Wikipedia: Nile mosaic of Palestrina
 
A detail of the Nile mosaic of Palestrina.

The Nile mosaic of Palestrina is a late Hellenistic mosaic depicting the Nile from Ethiopia to the Mediterranean. It has a width of 5.85 meters and a height of 4.31 meters and provides the only glimpse into the Roman fascination with Egyptian exoticism in the 1st century BC, an early manifestation of the role of Egypt in the European imagination.[1]

The Nile Mosaic and its companion piece, the Fish Mosaic, were apparently still to be seen in the Italian city of Palestrina, ancient Praeneste, in the fifteenth century.[2]. When first noticed shortly before 1507 by Antonio Volsco, a humanist in the circle of Pomponio Leto, the mosaics were still in situ among the vestiges of Sulla's sanctuary of Fortuna Primigenia. At that time the town was owned by the Colonna family of Rome, whose palazzo in Palestrina occupied a section of the ruins.

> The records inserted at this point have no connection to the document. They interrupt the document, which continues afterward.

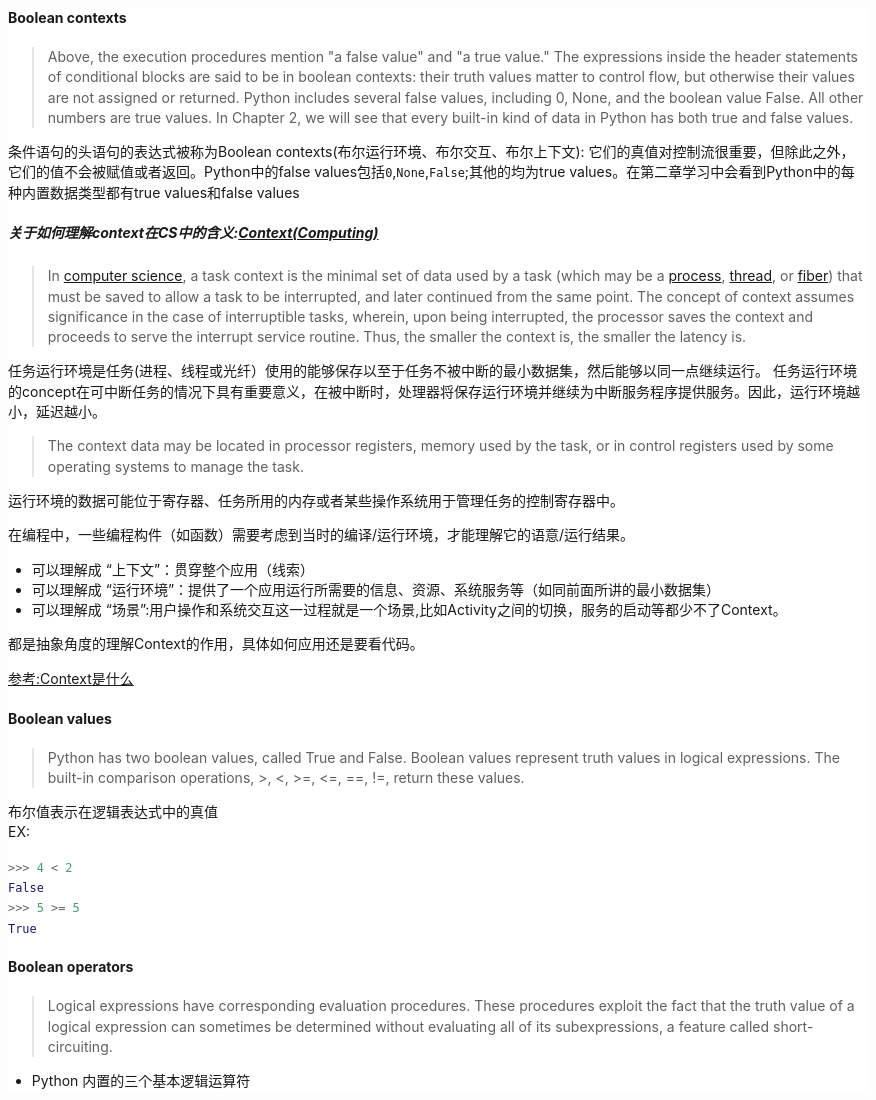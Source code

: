 #### Boolean contexts
> Above, the execution procedures mention "a false value" and "a true value." The expressions inside the header statements of conditional blocks are said to be in boolean contexts: their truth values matter to control flow, but otherwise their values are not assigned or returned. Python includes several false values, including 0, None, and the boolean value False. All other numbers are true values. In Chapter 2, we will see that every built-in kind of data in Python has both true and false values.

条件语句的头语句的表达式被称为Boolean contexts(布尔运行环境、布尔交互、布尔上下文):
它们的真值对控制流很重要，但除此之外，它们的值不会被赋值或者返回。Python中的false values包括`0`,`None`,`False`;其他的均为true values。在第二章学习中会看到Python中的每种内置数据类型都有true values和false values


##### 关于如何理解context在CS中的含义:[Context(Computing)](https://en.wikipedia.org/wiki/Context_(computing))
> In [computer science](https://en.wikipedia.org/wiki/Computer_science), a task context is the minimal set of data used by a task (which may be a [process](https://en.wikipedia.org/wiki/Process_(computing)), [thread](https://en.wikipedia.org/wiki/Process_(computing)), or [fiber](https://en.wikipedia.org/wiki/Fiber_(computer_science))) that must be saved to allow a task to be interrupted, and later continued from the same point. The concept of context assumes significance in the case of interruptible tasks, wherein, upon being interrupted, the processor saves the context and proceeds to serve the interrupt service routine. Thus, the smaller the context is, the smaller the latency is.

任务运行环境是任务(进程、线程或光纤）使用的能够保存以至于任务不被中断的最小数据集，然后能够以同一点继续运行。
任务运行环境的concept在可中断任务的情况下具有重要意义，在被中断时，处理器将保存运行环境并继续为中断服务程序提供服务。因此，运行环境越小，延迟越小。

> The context data may be located in processor registers, memory used by the task, or in control registers used by some operating systems to manage the task.

运行环境的数据可能位于寄存器、任务所用的内存或者某些操作系统用于管理任务的控制寄存器中。


在编程中，一些编程构件（如函数）需要考虑到当时的编译/运行环境，才能理解它的语意/运行结果。
- 可以理解成 “上下文”：贯穿整个应用（线索）
- 可以理解成 “运行环境”：提供了一个应用运行所需要的信息、资源、系统服务等（如同前面所讲的最小数据集）
- 可以理解成 “场景”:用户操作和系统交互这一过程就是一个场景,比如Activity之间的切换，服务的启动等都少不了Context。

都是抽象角度的理解Context的作用，具体如何应用还是要看代码。

[参考:Context是什么](https://blog.csdn.net/qq_35427437/article/details/79534257)


#### Boolean values
> Python has two boolean values, called True and False. Boolean values represent truth values in logical expressions. The built-in comparison operations, >, <, >=, <=, ==, !=, return these values.


布尔值表示在逻辑表达式中的真值  
EX:
``` python
>>> 4 < 2
False
>>> 5 >= 5
True
```

#### Boolean operators
> Logical expressions have corresponding evaluation procedures. These procedures exploit the fact that the truth value of a logical expression can sometimes be determined without evaluating all of its subexpressions, a feature called short-circuiting.
- Python 内置的三个基本逻辑运算符
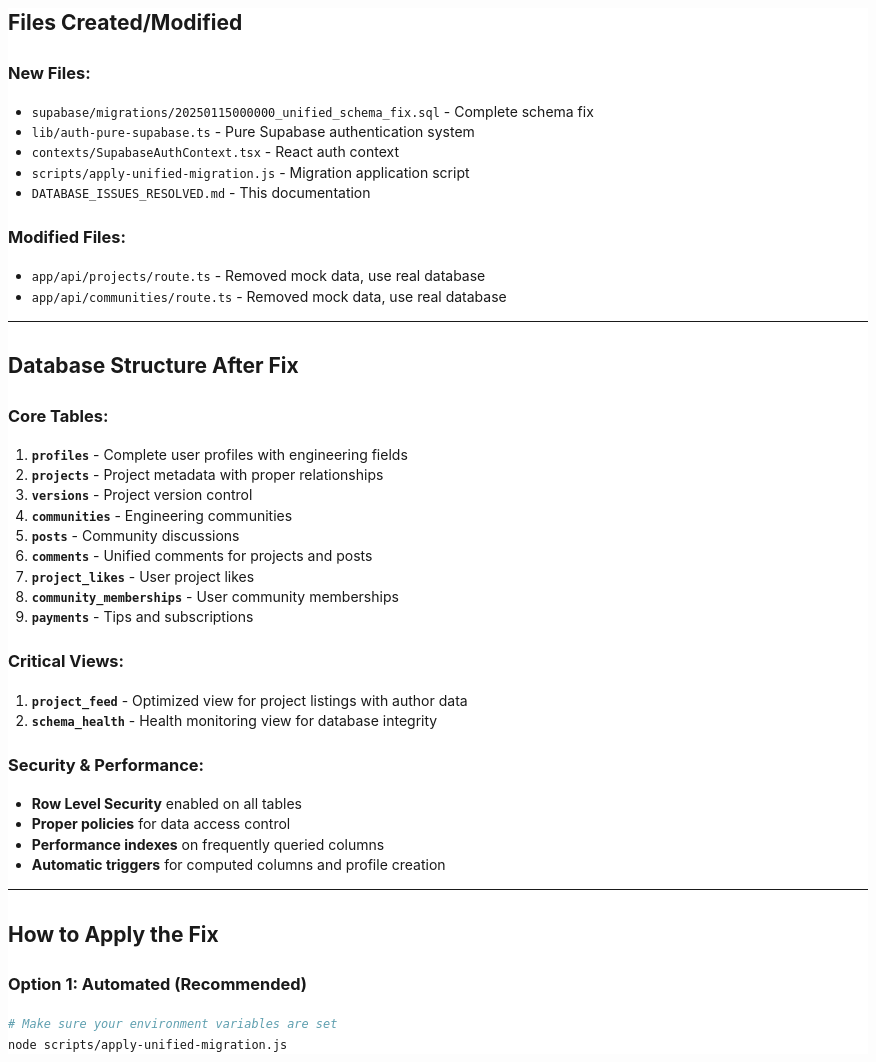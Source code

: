 
## **Files Created/Modified**

### **New Files:**
- `supabase/migrations/20250115000000_unified_schema_fix.sql` - Complete schema fix
- `lib/auth-pure-supabase.ts` - Pure Supabase authentication system
- `contexts/SupabaseAuthContext.tsx` - React auth context
- `scripts/apply-unified-migration.js` - Migration application script
- `DATABASE_ISSUES_RESOLVED.md` - This documentation

### **Modified Files:**
- `app/api/projects/route.ts` - Removed mock data, use real database
- `app/api/communities/route.ts` - Removed mock data, use real database

---

## **Database Structure After Fix**

### **Core Tables:**
1. **`profiles`** - Complete user profiles with engineering fields
2. **`projects`** - Project metadata with proper relationships
3. **`versions`** - Project version control
4. **`communities`** - Engineering communities
5. **`posts`** - Community discussions
6. **`comments`** - Unified comments for projects and posts
7. **`project_likes`** - User project likes
8. **`community_memberships`** - User community memberships
9. **`payments`** - Tips and subscriptions

### **Critical Views:**
1. **`project_feed`** - Optimized view for project listings with author data
2. **`schema_health`** - Health monitoring view for database integrity

### **Security & Performance:**
- **Row Level Security** enabled on all tables
- **Proper policies** for data access control
- **Performance indexes** on frequently queried columns
- **Automatic triggers** for computed columns and profile creation

---

## **How to Apply the Fix**

### **Option 1: Automated (Recommended)**
```bash
# Make sure your environment variables are set
node scripts/apply-unified-migration.js
```
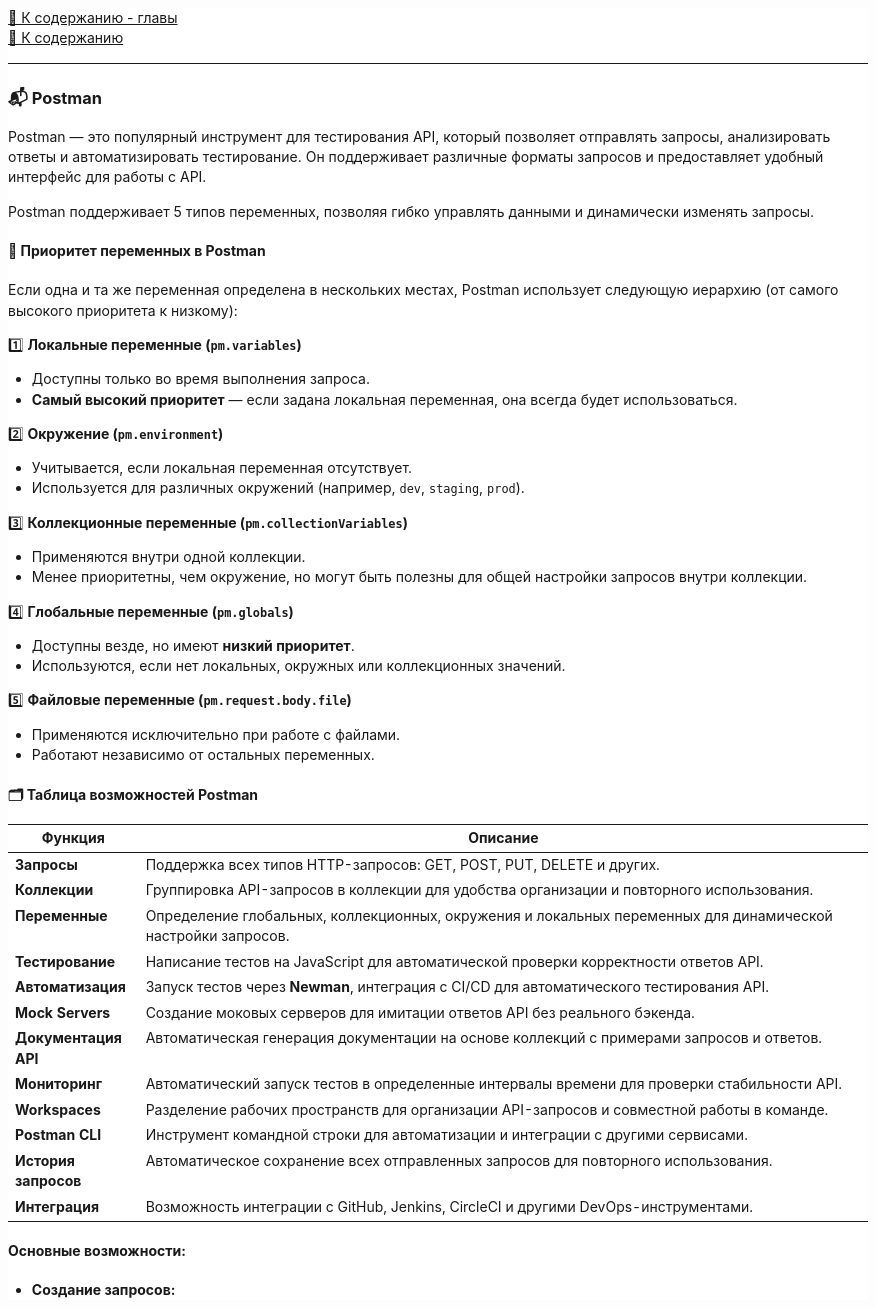 [🔄 К содержанию - главы](#тестирование-апи-глава)  
[🔼 К содержанию](#content)

---

### 📬 Postman <a id="postman"></a>

Postman — это популярный инструмент для тестирования API, который позволяет отправлять запросы, анализировать ответы и автоматизировать тестирование. Он поддерживает различные форматы запросов и предоставляет удобный интерфейс для работы с API.

Postman поддерживает 5 типов переменных, позволяя гибко управлять данными и динамически изменять запросы.

#### 🔄 Приоритет переменных в Postman

Если одна и та же переменная определена в нескольких местах, Postman использует следующую иерархию (от самого высокого приоритета к низкому):

1️⃣ **Локальные переменные (`pm.variables`)**  
   - Доступны только во время выполнения запроса.  
   - **Самый высокий приоритет** — если задана локальная переменная, она всегда будет использоваться.

2️⃣ **Окружение (`pm.environment`)**  
   - Учитывается, если локальная переменная отсутствует.  
   - Используется для различных окружений (например, `dev`, `staging`, `prod`).

3️⃣ **Коллекционные переменные (`pm.collectionVariables`)**  
   - Применяются внутри одной коллекции.  
   - Менее приоритетны, чем окружение, но могут быть полезны для общей настройки запросов внутри коллекции.

4️⃣ **Глобальные переменные (`pm.globals`)**  
   - Доступны везде, но имеют **низкий приоритет**.  
   - Используются, если нет локальных, окружных или коллекционных значений.

5️⃣ **Файловые переменные (`pm.request.body.file`)**  
   - Применяются исключительно при работе с файлами.  
   - Работают независимо от остальных переменных.


#### 🗂 Таблица возможностей Postman

| **Функция**          | **Описание**                                                                                                 |
| -------------------- | ------------------------------------------------------------------------------------------------------------ |
| **Запросы**          | Поддержка всех типов HTTP-запросов: GET, POST, PUT, DELETE и других.                                         |
| **Коллекции**        | Группировка API-запросов в коллекции для удобства организации и повторного использования.                    |
| **Переменные**       | Определение глобальных, коллекционных, окружения и локальных переменных для динамической настройки запросов. |
| **Тестирование**     | Написание тестов на JavaScript для автоматической проверки корректности ответов API.                         |
| **Автоматизация**    | Запуск тестов через **Newman**, интеграция с CI/CD для автоматического тестирования API.                     |
| **Mock Servers**     | Создание моковых серверов для имитации ответов API без реального бэкенда.                                    |
| **Документация API** | Автоматическая генерация документации на основе коллекций с примерами запросов и ответов.                    |
| **Мониторинг**       | Автоматический запуск тестов в определенные интервалы времени для проверки стабильности API.                 |
| **Workspaces**       | Разделение рабочих пространств для организации API-запросов и совместной работы в команде.                   |
| **Postman CLI**      | Инструмент командной строки для автоматизации и интеграции с другими сервисами.                              |
| **История запросов** | Автоматическое сохранение всех отправленных запросов для повторного использования.                           |
| **Интеграция**       | Возможность интеграции с GitHub, Jenkins, CircleCI и другими DevOps-инструментами.                           |
#### Основные возможности:
- **Создание запросов:**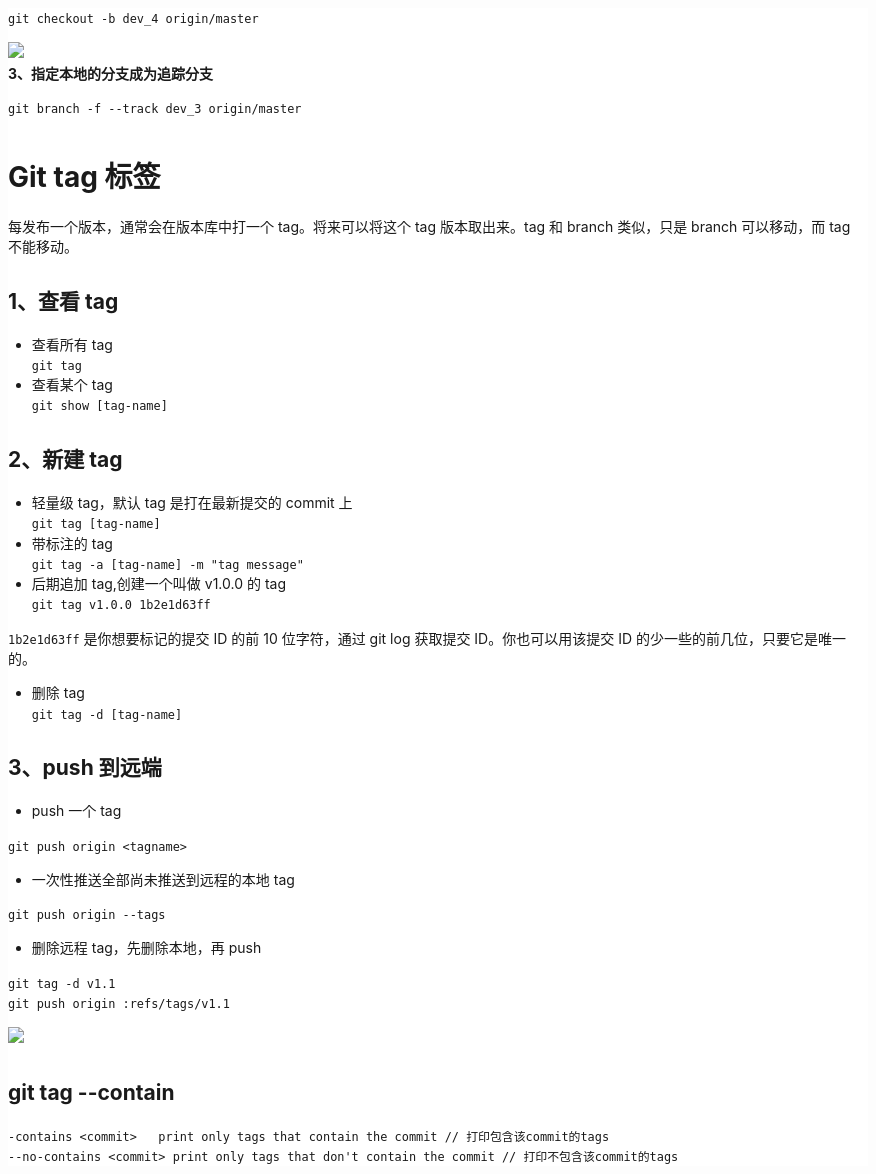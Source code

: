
```shell
git checkout -b dev_4 origin/master
```

![](https://raw.githubusercontent.com/hacket/ObsidianOSS/master/obsidian/202412290123820.png)<br>**3、指定本地的分支成为追踪分支**

```shell
git branch -f --track dev_3 origin/master
```

# Git tag 标签

每发布一个版本，通常会在版本库中打一个 tag。将来可以将这个 tag 版本取出来。tag 和 branch 类似，只是 branch 可以移动，而 tag 不能移动。

## 1、查看 tag

- 查看所有 tag<br>`git tag`
- 查看某个 tag<br>`git show [tag-name]`

## 2、新建 tag

- 轻量级 tag，默认 tag 是打在最新提交的 commit 上<br>`git tag [tag-name]`
- 带标注的 tag<br>`git tag -a [tag-name] -m "tag message"`
- 后期追加 tag,创建一个叫做 v1.0.0 的 tag<br>`git tag v1.0.0 1b2e1d63ff`

`1b2e1d63ff` 是你想要标记的提交 ID 的前 10 位字符，通过 git log 获取提交 ID。你也可以用该提交 ID 的少一些的前几位，只要它是唯一的。

- 删除 tag<br>`git tag -d [tag-name]`

## 3、push 到远端

- push 一个 tag

```shell
git push origin <tagname>
```

- 一次性推送全部尚未推送到远程的本地 tag

```shell
git push origin --tags
```

- 删除远程 tag，先删除本地，再 push

```shell
git tag -d v1.1
git push origin :refs/tags/v1.1
```

![](https://raw.githubusercontent.com/hacket/ObsidianOSS/master/obsidian/202412290123821.png)

## git tag --contain

```shell
-contains <commit>   print only tags that contain the commit // 打印包含该commit的tags
--no-contains <commit> print only tags that don't contain the commit // 打印不包含该commit的tags
```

The mosaic may have been indicated in a well-known passage in Pliny's Natural History concerning mosaic floors in Italy:

Mosaics came into use as early as Sulla's régime. At all events there exists even today one made of very small tesserae which he installed in the temple of Fortune at Palestrina.

Volsco added that these were "arranged in the pattern of a picture".[3] Maurizio Calvesi, in identifying Francesco Colonna, the author; Maurizio Calvesi identifies passages in Hypnerotomachia to a dependence on Pliny that was enriched by direct experience of the mosaics themselves.[4]

In the seventeenth century, Palestrina passed to the Barberini family, who unceremoniously removed the mosaic from its setting in the 1620s and put it on exhibit in Palazzo Barberini, Rome. The mosaic was repaired on numerous occasions, but careful watercolors of the sections were made for Cassiano dal Pozzo before the initial restoration in the opificio of St. Peter's.[5] The mosaic has been a major feature of the Museo Nazionale Prenestino in Palazzo Barberini, Rome, since 1953.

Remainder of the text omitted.